Benim bakış açıma göre, Avrupa'da yaygın eğitimi geliştirmek için, yaygın eğitim faaliyetlerinin gençlik çalışmaları yoluyla en iyi şekilde yaygınlaştırılması gerekir. Avrupa Parlamentosu gençlik çalışmalarının en iyi uygulamaları için bir örnektir. Gençlik Grubu'nun çalışmalarıyla Avrupa Parlamentosu, genç demokratik liderleri, genç araştırmacıları ve genç işçileri içeren çok çeşitli tartışmalar, seminerler ve etkinlikler düzenliyor. Bu organize faaliyetler, gençlerin vatandaşlık bilgilerini geliştirmelerine ve 2014 Mayıs’ındaki Avrupa Parlamentosu seçimlerinde çok önemli olan aktif vatandaşlık pozisyonlarını geliştirmelerine yardımcı oluyor.

Sonuç olarak, yaygın bir eğitimin Avrupa 2020 Stratejisi için makul, sürdürülebilir ve kapsayıcı bir gelişme sağlamada önemli bir etkisi olabileceğini belirtmek isterim. Beceri kıtlığı sorununu çözmede ve Avrupa'nın ekonomik olarak iyileşmesini desteklemede muazzam bir rol oynayabilir. Bu eğitim şekli, eğitimin modernizasyonunda yardımcı olabilir ve gençlere değerli beceriler, yetenekler ve bilgiler sağlayabilir. Ek olarak, yaygın eğitim faaliyetlerine katılım sırasında gençlik çalışmaları uygulaması yoluyla edinilen bu beceriler, sosyal içermenin teşvik edilmesine ve genel olarak gençlerin kişisel gelişimine katkıda bulunmaya yardımcı olabilir.

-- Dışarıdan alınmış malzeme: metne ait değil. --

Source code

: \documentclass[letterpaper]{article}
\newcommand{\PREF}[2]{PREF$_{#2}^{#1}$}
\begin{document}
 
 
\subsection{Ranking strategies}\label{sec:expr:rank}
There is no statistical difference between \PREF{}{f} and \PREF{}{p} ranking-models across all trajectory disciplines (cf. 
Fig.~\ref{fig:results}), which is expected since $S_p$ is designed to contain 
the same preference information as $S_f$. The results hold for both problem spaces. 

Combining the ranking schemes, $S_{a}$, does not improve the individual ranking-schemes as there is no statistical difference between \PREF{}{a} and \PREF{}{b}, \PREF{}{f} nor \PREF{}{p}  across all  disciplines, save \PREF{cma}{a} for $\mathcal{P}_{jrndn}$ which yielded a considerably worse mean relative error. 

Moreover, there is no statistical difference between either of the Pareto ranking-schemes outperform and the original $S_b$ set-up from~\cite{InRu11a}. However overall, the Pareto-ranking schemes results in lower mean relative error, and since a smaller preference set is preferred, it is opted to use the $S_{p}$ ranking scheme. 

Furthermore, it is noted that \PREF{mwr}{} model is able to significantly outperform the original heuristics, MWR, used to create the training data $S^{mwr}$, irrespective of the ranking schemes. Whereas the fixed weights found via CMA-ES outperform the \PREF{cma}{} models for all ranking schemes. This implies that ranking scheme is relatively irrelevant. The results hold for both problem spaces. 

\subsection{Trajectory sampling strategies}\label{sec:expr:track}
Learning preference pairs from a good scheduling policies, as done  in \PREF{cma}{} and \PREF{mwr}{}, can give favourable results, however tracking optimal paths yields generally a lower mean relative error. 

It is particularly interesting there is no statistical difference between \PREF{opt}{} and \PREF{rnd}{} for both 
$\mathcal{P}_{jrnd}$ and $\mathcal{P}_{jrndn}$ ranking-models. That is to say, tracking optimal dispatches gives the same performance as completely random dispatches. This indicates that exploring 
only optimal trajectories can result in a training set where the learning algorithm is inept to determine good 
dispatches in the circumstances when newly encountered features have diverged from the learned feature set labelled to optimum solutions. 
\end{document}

Avrupa Birliği Üye Devletleri için bu eğitim şekli, günümüzün gelişen toplumunun ve dünyasının sosyo-ekonomik koşullarına uyum sağlamada kilit bir unsurdur. Bu, genç kuşak için daha iyi ve daha zengin bir gelecek için tercih edilen eğitim şeklidir.

Bu makaleyi paylaş:

EU Reporter, çok çeşitli bakış açılarını ifade eden çeşitli dış kaynaklardan makaleler yayınlamaktadır. Bu makalelerde alınan pozisyonlar mutlaka EU Reporter'ınkiler değildir.